- Theatrical release poster
- Directed by: Olivia Wilde
- Written by: Emily Halpern; Sarah Haskins; Susanna Fogel; Katie Silberman;
- Produced by: Megan Ellison; Chelsea Barnard; David Distenfield; Jessica Elbaum; Katie Silberman;
- Starring: Kaitlyn Dever; Beanie Feldstein; Jessica Williams; Lisa Kudrow; Will Forte; Jason Sudeikis;
- Cinematography: Jason McCormick
- Edited by: Brent White; Jamie Gross;
- Music by: Dan the Automator
- Production companies: Annapurna Pictures; Gloria Sanchez Productions;
- Distributed by: United Artists Releasing
- Release dates: March 10, 2019 (SXSW); May 24, 2019 (United States);
- Running time: 102 minutes
- Country: United States
- Language: English
- Budget: $6 million
- Box office: $25 million

= Booksmart =

2019 film by Olivia Wilde

Booksmart is a 2019 American coming-of-age comedy film directed by Olivia Wilde (in her feature directorial debut) and written by Emily Halpern, Sarah Haskins, Susanna Fogel, and Katie Silberman.
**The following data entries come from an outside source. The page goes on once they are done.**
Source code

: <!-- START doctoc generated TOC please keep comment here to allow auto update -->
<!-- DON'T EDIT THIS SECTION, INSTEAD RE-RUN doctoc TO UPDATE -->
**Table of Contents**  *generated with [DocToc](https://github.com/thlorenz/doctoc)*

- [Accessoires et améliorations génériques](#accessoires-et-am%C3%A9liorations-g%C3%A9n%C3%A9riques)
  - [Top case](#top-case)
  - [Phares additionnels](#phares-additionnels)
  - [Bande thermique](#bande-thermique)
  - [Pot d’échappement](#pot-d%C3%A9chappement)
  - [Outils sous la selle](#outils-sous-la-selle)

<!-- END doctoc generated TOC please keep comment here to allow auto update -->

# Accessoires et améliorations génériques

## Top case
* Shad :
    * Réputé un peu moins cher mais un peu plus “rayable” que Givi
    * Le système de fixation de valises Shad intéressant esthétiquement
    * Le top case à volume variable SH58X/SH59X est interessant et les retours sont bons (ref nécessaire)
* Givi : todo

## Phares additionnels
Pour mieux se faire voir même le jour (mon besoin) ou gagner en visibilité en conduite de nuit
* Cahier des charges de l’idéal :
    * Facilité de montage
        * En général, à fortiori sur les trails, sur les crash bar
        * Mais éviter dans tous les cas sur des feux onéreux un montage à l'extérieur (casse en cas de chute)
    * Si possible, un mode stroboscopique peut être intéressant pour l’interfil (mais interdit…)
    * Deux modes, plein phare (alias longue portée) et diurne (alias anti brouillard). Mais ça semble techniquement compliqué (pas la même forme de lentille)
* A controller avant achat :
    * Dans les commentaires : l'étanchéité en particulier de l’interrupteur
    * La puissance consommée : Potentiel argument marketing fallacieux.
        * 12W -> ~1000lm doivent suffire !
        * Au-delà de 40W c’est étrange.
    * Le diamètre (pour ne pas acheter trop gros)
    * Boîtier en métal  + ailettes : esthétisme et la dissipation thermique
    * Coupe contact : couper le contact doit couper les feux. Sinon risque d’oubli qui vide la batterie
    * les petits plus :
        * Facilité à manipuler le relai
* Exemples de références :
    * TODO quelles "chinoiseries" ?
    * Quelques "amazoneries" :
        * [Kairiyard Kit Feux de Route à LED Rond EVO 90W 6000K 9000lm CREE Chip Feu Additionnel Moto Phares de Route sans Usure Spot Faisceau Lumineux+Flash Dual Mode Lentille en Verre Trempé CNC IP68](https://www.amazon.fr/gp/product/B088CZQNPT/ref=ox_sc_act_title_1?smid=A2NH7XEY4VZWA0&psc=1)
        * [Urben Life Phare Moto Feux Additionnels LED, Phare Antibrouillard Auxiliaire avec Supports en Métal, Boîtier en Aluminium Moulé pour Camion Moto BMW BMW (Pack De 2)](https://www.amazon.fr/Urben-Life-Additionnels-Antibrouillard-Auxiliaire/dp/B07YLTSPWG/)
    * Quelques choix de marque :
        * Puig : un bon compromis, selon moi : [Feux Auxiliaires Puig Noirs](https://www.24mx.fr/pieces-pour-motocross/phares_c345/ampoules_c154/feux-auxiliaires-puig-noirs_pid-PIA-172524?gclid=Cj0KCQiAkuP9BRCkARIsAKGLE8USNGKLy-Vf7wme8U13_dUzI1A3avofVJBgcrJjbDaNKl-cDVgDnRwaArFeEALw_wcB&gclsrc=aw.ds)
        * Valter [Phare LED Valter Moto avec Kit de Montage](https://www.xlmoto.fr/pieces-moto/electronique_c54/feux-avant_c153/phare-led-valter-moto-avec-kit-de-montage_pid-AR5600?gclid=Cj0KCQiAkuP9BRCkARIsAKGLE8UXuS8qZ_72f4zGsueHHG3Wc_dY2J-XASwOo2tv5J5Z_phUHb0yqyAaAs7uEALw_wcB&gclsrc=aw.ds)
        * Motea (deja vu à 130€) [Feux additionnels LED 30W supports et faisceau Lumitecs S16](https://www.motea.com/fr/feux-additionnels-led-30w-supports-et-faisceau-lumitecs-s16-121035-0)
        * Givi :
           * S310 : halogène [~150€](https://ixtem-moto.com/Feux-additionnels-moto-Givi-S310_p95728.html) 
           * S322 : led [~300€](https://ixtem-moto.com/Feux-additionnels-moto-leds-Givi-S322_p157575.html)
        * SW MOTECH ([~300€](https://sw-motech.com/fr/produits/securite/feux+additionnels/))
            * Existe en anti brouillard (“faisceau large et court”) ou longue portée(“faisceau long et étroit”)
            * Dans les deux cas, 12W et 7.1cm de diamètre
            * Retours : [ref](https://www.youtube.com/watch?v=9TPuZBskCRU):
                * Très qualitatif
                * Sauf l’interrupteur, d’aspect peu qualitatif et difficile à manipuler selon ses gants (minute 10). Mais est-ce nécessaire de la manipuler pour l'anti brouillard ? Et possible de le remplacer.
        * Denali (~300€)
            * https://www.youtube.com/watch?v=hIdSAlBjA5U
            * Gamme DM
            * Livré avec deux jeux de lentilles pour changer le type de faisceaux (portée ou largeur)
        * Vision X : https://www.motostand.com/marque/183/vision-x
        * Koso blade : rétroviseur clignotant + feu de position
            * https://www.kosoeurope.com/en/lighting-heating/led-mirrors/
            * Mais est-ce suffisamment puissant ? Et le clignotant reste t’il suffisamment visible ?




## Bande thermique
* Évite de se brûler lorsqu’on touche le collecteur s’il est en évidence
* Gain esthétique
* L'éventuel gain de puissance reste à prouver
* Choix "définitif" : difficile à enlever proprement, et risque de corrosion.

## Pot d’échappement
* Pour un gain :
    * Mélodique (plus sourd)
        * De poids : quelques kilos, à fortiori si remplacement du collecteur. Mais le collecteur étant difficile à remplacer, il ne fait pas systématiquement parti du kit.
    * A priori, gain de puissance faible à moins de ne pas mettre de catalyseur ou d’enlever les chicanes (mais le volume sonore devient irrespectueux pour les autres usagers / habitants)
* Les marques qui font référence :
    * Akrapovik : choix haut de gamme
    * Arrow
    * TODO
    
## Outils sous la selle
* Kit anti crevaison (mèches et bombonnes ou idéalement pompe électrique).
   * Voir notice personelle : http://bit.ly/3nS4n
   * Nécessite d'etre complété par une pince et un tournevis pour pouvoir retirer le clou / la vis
It stars Beanie Feldstein and Kaitlyn Dever as two graduating high school girls who set out to finally break the rules and party on their last day of classes. Jessica Williams, Lisa Kudrow, Will Forte, and Jason Sudeikis also star.

The film had its world premiere at South by Southwest on March 10, 2019, and was theatrically released in the United States on May 24, by United Artists Releasing. It received critical acclaim and grossed $25 million against a $6 million budget. For her performance, Feldstein was nominated for Best Actress – Comedy or Musical at the 77th Golden Globe Awards.

==Plot==

High school seniors and longtime best friends Amy Antsler and Molly Davidson are accomplished Ivy League–bound students but unpopular with their peers despite Molly being class president. Amy has a crush on a girl named Ryan, which Molly urges her to pursue.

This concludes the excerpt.